Chef Garima Arora has become the first Indian woman to win a Michelin star for her restaurant Gaa in Bangkok, Thailand. The BBC’s Nikita Mandhani spoke to her about the journey to get there.
“It’s still sinking in,” says Ms Arora, who only began cooking at the age of 21 when she decided to move to Paris from her hometown Mumbai, to study at the world-famous Cordon Bleu culinary school.
“It was nothing like I expected it to be. It was a lot of donkey-work,” Ms Arora, now 30, says. “But I just wanted to be there so much and I learnt to cope up and made my way through.”
Even though her journey as a chef officially started when she was 21 (she was working as a journalist before that), she says her Punjabi family and their insane love for food meant it was always on the cards.
Punjabi cuisine is among the most celebrated in India, and staples like butter chicken and parantha are popular in many other countries. Punjabi people themselves are known for their love of eating and their generosity with food.

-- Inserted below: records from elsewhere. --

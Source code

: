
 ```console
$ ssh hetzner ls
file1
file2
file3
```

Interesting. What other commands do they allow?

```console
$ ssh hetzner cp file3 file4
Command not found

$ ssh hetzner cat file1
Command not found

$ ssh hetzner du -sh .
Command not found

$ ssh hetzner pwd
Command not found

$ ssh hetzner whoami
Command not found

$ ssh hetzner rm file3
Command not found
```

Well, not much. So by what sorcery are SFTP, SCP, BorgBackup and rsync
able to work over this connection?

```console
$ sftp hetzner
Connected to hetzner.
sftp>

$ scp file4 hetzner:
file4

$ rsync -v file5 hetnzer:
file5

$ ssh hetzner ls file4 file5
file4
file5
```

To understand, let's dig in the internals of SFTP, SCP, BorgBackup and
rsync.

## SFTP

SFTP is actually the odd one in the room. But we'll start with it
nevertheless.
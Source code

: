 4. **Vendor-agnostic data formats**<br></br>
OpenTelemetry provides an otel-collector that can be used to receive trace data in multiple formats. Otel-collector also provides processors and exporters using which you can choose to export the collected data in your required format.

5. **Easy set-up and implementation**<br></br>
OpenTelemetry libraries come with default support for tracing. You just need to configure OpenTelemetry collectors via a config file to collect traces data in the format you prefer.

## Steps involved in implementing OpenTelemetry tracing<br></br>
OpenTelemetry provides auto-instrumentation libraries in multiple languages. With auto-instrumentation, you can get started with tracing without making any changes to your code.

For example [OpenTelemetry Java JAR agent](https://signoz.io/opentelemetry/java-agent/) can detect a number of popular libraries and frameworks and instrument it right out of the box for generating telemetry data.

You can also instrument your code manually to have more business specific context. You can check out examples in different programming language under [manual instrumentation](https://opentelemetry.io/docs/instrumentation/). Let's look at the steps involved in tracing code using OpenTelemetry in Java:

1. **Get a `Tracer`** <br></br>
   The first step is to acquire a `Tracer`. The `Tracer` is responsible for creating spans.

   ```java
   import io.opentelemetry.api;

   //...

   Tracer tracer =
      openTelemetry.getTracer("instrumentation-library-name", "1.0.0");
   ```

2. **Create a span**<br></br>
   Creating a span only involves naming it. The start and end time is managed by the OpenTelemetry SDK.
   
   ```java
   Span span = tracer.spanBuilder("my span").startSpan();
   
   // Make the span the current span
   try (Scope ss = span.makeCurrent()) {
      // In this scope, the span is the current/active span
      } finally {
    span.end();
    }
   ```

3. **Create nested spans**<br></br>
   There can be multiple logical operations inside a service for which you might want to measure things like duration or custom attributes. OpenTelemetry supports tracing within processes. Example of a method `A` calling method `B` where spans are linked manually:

She says it is this sentiment that also inspires her cooking.
“It’s like that feeling of eating at someone’s home. We’re trying to elevate that experience and make our guests happy.”
Garima says her father was one of her earliest cooking influencers. She grew up watching him cook a variety of cuisines in their home, which she says played a huge role in opening up her palate.
“He used to make risotto and hummus – imagine in the 90s in India when no one knew what these things were!”